I’d like to take this time to discuss another popular mystery subgenre: the cozy mystery. I will admit that I do not read cozy mysteries. They have never been my thing. Anyone who has read my book, One for the Road, will notice that I do not write in this style. In fact, if there is a spectrum of mysteries, noir and cozy might be placed at opposite ends.

What I find interesting is the cat theme mystery novels. I know that Lillian Jackson Braun has made a career out of cat themed cozy mysteries, all titled The Cat Who . . . [insert verb here]. And I know that there is a huge readership for such books.

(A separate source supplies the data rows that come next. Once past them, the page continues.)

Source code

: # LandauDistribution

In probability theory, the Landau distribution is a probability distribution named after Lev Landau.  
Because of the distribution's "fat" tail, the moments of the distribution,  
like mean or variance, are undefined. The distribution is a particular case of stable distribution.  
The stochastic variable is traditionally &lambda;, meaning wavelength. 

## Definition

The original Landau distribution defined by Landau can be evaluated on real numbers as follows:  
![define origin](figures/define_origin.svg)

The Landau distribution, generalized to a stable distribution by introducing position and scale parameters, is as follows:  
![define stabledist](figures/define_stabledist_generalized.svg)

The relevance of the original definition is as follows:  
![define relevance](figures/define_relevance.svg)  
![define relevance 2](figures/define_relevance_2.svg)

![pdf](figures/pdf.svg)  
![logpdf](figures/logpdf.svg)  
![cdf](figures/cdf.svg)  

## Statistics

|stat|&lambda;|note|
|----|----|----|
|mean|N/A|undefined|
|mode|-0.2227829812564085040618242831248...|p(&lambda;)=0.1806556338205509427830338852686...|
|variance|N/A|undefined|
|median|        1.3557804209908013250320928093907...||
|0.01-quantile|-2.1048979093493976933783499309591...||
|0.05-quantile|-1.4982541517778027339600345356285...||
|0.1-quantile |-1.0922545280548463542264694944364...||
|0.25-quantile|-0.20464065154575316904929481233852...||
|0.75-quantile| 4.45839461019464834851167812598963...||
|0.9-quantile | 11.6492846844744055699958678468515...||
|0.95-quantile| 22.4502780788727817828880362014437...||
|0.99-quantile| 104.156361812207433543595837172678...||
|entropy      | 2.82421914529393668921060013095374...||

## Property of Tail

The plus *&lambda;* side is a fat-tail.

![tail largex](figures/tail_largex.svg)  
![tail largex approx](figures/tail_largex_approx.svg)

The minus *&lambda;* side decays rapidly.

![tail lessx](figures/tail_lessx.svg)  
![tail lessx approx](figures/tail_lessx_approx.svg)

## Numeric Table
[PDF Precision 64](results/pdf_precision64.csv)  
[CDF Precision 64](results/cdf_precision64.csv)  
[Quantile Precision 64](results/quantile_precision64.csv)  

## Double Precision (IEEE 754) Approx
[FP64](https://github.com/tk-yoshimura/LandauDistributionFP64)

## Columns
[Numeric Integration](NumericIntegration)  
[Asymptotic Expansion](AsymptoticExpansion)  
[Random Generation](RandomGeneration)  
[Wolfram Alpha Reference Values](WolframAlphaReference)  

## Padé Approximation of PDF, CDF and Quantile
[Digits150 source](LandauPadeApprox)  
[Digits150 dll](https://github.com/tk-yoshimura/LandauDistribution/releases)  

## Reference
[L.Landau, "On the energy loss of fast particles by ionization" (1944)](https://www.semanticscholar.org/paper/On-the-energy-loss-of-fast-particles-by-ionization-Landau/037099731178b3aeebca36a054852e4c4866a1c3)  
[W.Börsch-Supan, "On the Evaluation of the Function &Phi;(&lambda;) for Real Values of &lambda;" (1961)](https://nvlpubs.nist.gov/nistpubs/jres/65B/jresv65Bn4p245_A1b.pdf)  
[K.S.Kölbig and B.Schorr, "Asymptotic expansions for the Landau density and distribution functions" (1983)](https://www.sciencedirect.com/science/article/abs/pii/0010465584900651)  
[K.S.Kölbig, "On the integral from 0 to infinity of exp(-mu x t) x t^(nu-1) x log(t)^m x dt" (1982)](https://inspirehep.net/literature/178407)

I just never understood why cats have such an affinity for mysteries. As a cat owner, I love my cat, however, I don’t expect him to do anything other than sleep and eat. I can’t imagine relying on him to solve a murder. I can’t get him to move off the table most of the time. Any answers to this would be appreciated.

The cozy mystery subgenre differs from other mystery subgenres in a fews ways. They are usually light-hearted (or rather lighter than other mysteries). The main characters are seldom professional crime solvers, but rather amateur sleuths with specific specialties that help hem solve these themed-based crimes. Violence, sex, and shootout? Not here. Actually, not violent deaths are preferred in these stories, such as poisonings and accidents, where the bodies and death scenes are seldom described in detail.

Am I missing anything? Or perhaps I’m wrong in generalizing this well sought after reading phenomenon. As a writer in a genre (mystery) with such a wide range of readers and subcategories, I am intrigued by the differences in style and plot devices. Romance, for example, has several subgenres as well (i.e. paranormal, historical, contemporary, etc.). However, the writing style might be considered similar. Just the time period and characters change. A duke or rogue is swapped with a vampire or werewolf. Victorian England is exchanged with Twenty-first century New York.

Just some thoughts. Don’t get me wrong, I have no intention of judging writers or readers of these genres. All I know is my own understanding of these styles that I do not read. Please feel free to let me know your own thoughts.